Why is this passage in Freeman et al. so confusing?
Freeman et al. analyze the data matrix $\hat{\mathbf Y}$ with variables (i.e. neurons) in rows (!), not in columns. Note that they subtract row means, which makes sense as variables are usually centred prior to PCA. Then they perform SVD: $$\hat {\mathbf Y} = \mathbf{USV}^\top.$$ Using the terminology I advocate above, columns of $\mathbf U$ are principal axes (directions in $\mathbb R^n$) and columns of $\mathbf{SV}$ are principal components (time series of length $\hat t$).
The sentence that you quoted from Freeman et al. is quite confusing indeed:
The principal components (the columns of $\mathbf V$) are vectors of length $\hat t$, and the scores (the columns of $\mathbf U$) are vectors of length $n$ (number of voxels), describing the projection of each voxel on the direction given by the corresponding component, forming projections on the volume, i.e. whole-brain maps.
First, columns of $\mathbf V$ are not PCs, but PCs scaled to unit norm. Second, columns of $\mathbf U$ are NOT scores, because "scores" usually means PCs. Third, "direction given by the corresponding component" is a cryptic notion. I think that they flip the picture here and suggest to think about $n$ points in $\hat t$-dimensional space, so that now each neuron is a data point (and not a variable). Conceptually it sounds like a huge change, but mathematically it makes almost no difference, with the only change being that principal axes and [unit-norm] principal components change places. In this case, my PCs from above ($\hat t$-long time series) will become principal axes, i.e. directions, and $\mathbf U$ can be thought as normalized projections on these directions (normalized scores?).
I find this very confusing and so I suggest to ignore their choice of words, but only look at the formulas. From this point on I will keep using the terms as I like them, not how Freeman et al. use them.
Q2: What are the state space trajectories?
They take single-trial data and project it onto the first two principal axes, i.e. the first two columns of $\mathbf U$). If you did it with the original data $\hat{\mathbf Y}$, you would get two first principal components back. Again, projection on one principal axis is one principal component, i.e. a $\hat t$-long time series.
If you do it with some single-trial data $\mathbf Y$, you again get two $\hat t$-long time series. In the movie, each single line corresponds to such projection: x-coordinate evolves according to PC1 and y-coordinate according to PC2. This is what is called "state space": PC1 plotted against PC2. Time goes by as the dot moves around.

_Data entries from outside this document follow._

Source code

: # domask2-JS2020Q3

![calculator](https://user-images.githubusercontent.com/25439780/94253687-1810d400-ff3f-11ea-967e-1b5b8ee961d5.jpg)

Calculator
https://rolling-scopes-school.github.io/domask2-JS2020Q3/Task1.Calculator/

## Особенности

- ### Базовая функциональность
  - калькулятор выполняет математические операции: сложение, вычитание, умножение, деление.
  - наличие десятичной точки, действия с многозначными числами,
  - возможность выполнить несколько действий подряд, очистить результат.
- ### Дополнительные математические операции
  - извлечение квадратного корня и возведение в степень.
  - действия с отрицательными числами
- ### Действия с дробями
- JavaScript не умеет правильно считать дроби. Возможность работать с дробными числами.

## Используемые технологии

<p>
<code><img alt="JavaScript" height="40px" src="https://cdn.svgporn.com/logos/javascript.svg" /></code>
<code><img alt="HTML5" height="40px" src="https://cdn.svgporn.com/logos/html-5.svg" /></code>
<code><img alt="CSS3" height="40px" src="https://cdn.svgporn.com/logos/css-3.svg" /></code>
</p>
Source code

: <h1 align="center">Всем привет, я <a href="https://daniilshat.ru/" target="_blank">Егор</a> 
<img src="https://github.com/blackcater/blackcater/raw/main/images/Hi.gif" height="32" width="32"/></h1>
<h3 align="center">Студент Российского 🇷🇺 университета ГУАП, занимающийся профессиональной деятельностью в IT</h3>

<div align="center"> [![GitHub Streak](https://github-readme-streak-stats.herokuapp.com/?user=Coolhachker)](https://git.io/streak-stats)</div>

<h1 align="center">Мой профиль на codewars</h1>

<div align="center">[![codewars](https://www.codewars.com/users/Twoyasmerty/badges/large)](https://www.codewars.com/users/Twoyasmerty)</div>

Each line in the movie is obtained with a different single trial $\mathbf Y$.
Best Answer
It isn't meaningful to run PCA on a univariate time series (or, more generally, a single vector). To run PCA on time series data, you'd need to have either a multivariate time series, or multiple univariate time series. There are ways to transform a univariate time series into a multivariate one (e.g. wavelet or time-frequency transforms, time delay embeddings, etc.). For example, the spectrogram of a univariate time series gives you the power at each frequency, for each moment in time.
Say we have a multivariate time series with $p$ dimensions/variables. Or, we might have a set of $p$ univariate time series, where each time point has some common meaning across time series (e.g. time relative to some event). In both cases, there are $n$ time points. There are a couple ways to run PCA:
Consider each time point to be an observation. Dimensions correspond to variables of the multivariate time series, or to the different univariate time series. So, there are $n$ points in a $p$ dimensional space. In this case, eigenvectors correspond to instantaneous patterns across the dimensions/time series. At each moment in time, we represent the amplitude across dimensions/time series as a linear combination of these patterns.
Consider each variable of the multivariate time series (or each univariate time series) to be an observation. Dimensions correspond to time points. So, there are $p$ points in an $n$-dimensional space. In this case, the eigenvectors correspond to temporal basis functions, and we're representing each time series as a linear combination of these basis functions.
Given the above, it's apparent why PCA doesn't make sense for a single univariate time series. Either you have $n$ observations and 1 dimension (in which case there's nothing for PCA to do), or you have a single observation with $n$ dimensions (in which case the problem is completely underdetermined and all solutions are equivalent).